De tenlastelegging is als bijlage aan dit vonnis gehecht.
De verdenking komt er in het kort op neer dat verdachte:
op 27 februari 2024 in een kamer van een zorginstelling in Amersfoort een matras in brand heeft gestoken met gevaar voor personen en goederen.

3.VOORVRAGEN

Bij het onderzoek ter terechtzitting is gebleken dat de dagvaarding geldig is.

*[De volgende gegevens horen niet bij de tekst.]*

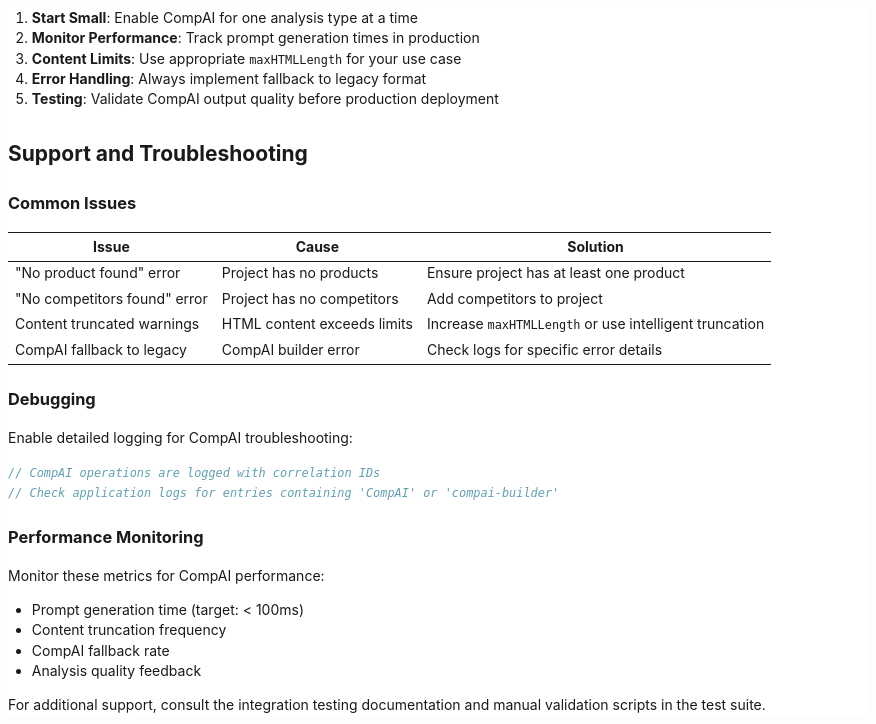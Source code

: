1. **Start Small**: Enable CompAI for one analysis type at a time
2. **Monitor Performance**: Track prompt generation times in production
3. **Content Limits**: Use appropriate `maxHTMLLength` for your use case
4. **Error Handling**: Always implement fallback to legacy format
5. **Testing**: Validate CompAI output quality before production deployment

## Support and Troubleshooting

### Common Issues

| Issue | Cause | Solution |
|-------|-------|----------|
| "No product found" error | Project has no products | Ensure project has at least one product |
| "No competitors found" error | Project has no competitors | Add competitors to project |
| Content truncated warnings | HTML content exceeds limits | Increase `maxHTMLLength` or use intelligent truncation |
| CompAI fallback to legacy | CompAI builder error | Check logs for specific error details |

### Debugging

Enable detailed logging for CompAI troubleshooting:

```typescript
// CompAI operations are logged with correlation IDs
// Check application logs for entries containing 'CompAI' or 'compai-builder'
```

### Performance Monitoring

Monitor these metrics for CompAI performance:

- Prompt generation time (target: < 100ms)
- Content truncation frequency
- CompAI fallback rate
- Analysis quality feedback

For additional support, consult the integration testing documentation and manual validation scripts in the test suite.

De rechtbank is bevoegd van het ten laste gelegde kennis te nemen.
De ontvankelijkheid van de officier van justitie
Het standpunt van de verdediging
Met betrekking tot de ontvankelijkheid van de officier van justitie heeft de verdediging zich op het standpunt gesteld dat de officier van justitie niet-ontvankelijk moet worden verklaard in de vervolging. Voortzetting van de vervolging onder de bestaande omstandigheden is in strijd met het recht op een eerlijk proces als bedoeld in artikel 6 van het Europees Verdrag voor de Rechten van de Mens (EVRM). Verdachte is niet ‘fit to stand trial’.
Subsidiair heeft de raadsvrouw verzocht de vervolging van verdachte te schorsen, nu zij niet in staat is de strekking van de tegen haar ingestelde vervolging te begrijpen.

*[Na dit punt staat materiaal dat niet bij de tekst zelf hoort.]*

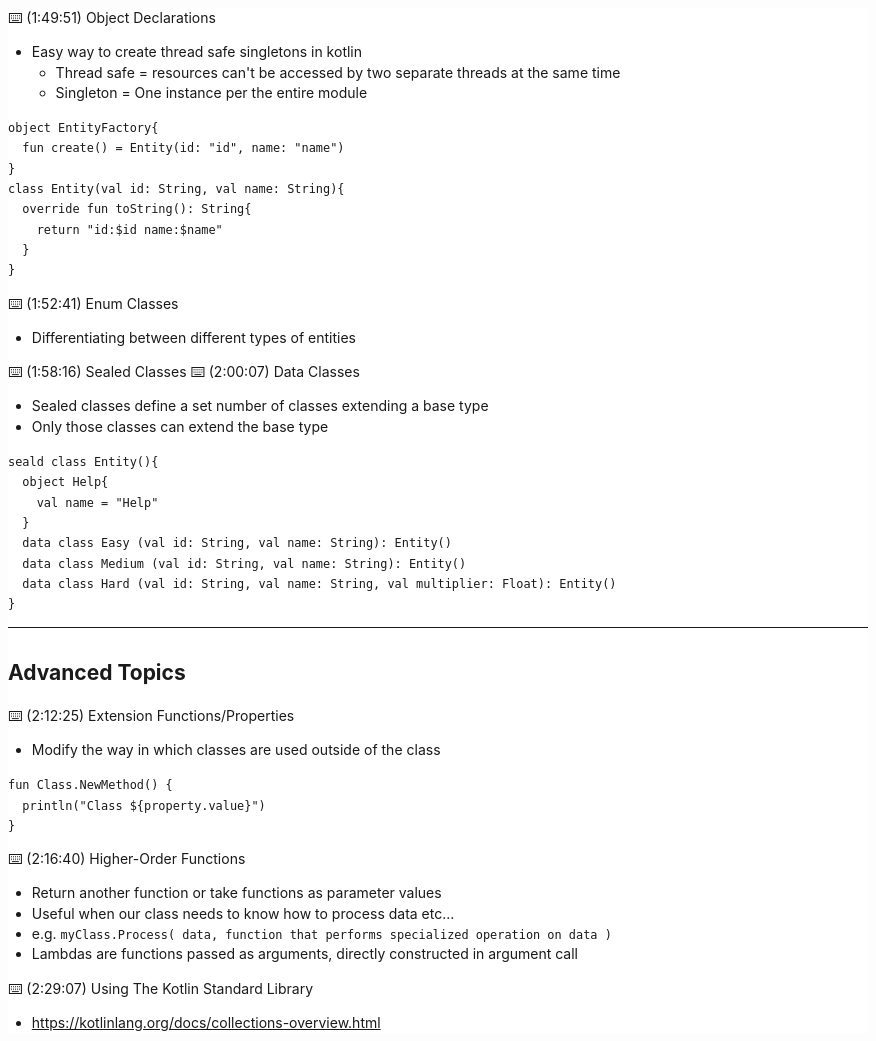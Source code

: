 ⌨️ (1:49:51​) Object Declarations
  - Easy way to create thread safe singletons in kotlin
    - Thread safe = resources can't be accessed by two separate threads at the same time
    - Singleton = One instance per the entire module
  ```
  object EntityFactory{
    fun create() = Entity(id: "id", name: "name")
  }
  class Entity(val id: String, val name: String){
    override fun toString(): String{
      return "id:$id name:$name"
    }
  }
  ```

⌨️ (1:52:41​) Enum Classes
  - Differentiating between different types of entities 

⌨️ (1:58:16​) Sealed Classes
⌨️ (2:00:07​) Data Classes
  - Sealed classes define a set number of classes extending a base type 
  - Only those classes can extend the base type 
  ```
  seald class Entity(){
    object Help{
      val name = "Help"
    }
    data class Easy (val id: String, val name: String): Entity()
    data class Medium (val id: String, val name: String): Entity()
    data class Hard (val id: String, val name: String, val multiplier: Float): Entity()
  }
  ```
---------------------------------------------------------------------------------------
Advanced Topics
---------------------------------------------------------------------------------------

⌨️ (2:12:25​) Extension Functions/Properties
  - Modify the way in which classes are used outside of the class 
  ```
  fun Class.NewMethod() {
    println("Class ${property.value}")
  }
  ```

⌨️ (2:16:40​) Higher-Order Functions
  - Return another function or take functions as parameter values 
  - Useful when our class needs to know how to process data etc... 
  - e.g. `myClass.Process( data, function that performs specialized operation on data )`
  - Lambdas are functions passed as arguments, directly constructed in argument call  
  
⌨️ (2:29:07​) Using The Kotlin Standard Library
  - https://kotlinlang.org/docs/collections-overview.html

De standpunten van de raadsvrouw worden - voor zover van belang voor de beoordeling - besproken onder het oordeel van de rechtbank.

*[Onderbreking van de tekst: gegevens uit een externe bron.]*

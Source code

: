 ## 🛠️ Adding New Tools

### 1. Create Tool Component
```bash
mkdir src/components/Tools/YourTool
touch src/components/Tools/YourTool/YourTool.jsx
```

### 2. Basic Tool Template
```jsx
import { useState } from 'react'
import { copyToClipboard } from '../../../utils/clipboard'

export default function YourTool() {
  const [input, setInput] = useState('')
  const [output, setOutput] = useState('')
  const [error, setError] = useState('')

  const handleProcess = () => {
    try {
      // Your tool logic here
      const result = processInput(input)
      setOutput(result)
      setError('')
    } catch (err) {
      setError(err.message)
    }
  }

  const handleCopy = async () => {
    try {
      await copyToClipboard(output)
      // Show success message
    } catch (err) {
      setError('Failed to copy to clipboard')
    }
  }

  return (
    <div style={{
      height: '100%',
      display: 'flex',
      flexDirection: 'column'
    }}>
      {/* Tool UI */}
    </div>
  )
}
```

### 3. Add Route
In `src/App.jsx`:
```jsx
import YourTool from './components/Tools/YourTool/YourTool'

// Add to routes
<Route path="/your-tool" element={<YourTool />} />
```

Het standpunt van de officier van justitie
De officier van justitie stelt zich op het standpunt dat verdachte de strekking van de vervolging tegen haar goed begrijpt, zoals ook is gebleken tijdens de terechtzitting. Van niet-ontvankelijkheid van het Openbaar Ministerie is daarom geen sprake.
Het oordeel van de rechtbank
De rechtbank heeft bij de beoordeling acht geslagen op de Pro Justitia rapportages van 15 november 2024 van C.M. Gouverneur, psychiater, en van L. Vermeulen, GZ psycholoog. Aan hen is de vraag gesteld of verdachte in staat is de strekking van de tegen haar ingestelde vervolging te begrijpen. Zowel de psycholoog als de psychiater hebben deze vraag bevestigend beantwoord. Zij overwegen dat verdachte in staat om te vertellen waarvoor zij vervolgd wordt. Daarnaast kan ze goed vertellen wat er voorafgaand en na de brand is gebeurd. Verder is zij in staat om haar beleving over het tenlastegelegde feit te beschrijven. Zo heeft verdachte de deskundigen bijvoorbeeld verteld dat zij er niet op uit was een ander te verwonden, met andere woorden, zij heeft dus over de gevolgen van de brand die dat voor anderen had, nagedacht. De psychiater en de psycholoog zijn op basis van verschillende gesprekken die zij met verdachte hebben gehad tot voornoemde conclusie gekomen en hebben, anders dan de raadsvrouw heeft betoogd, op grond van hun expertise op het gebied van het gedrag van de mens tot voornoemde conclusie kunnen komen.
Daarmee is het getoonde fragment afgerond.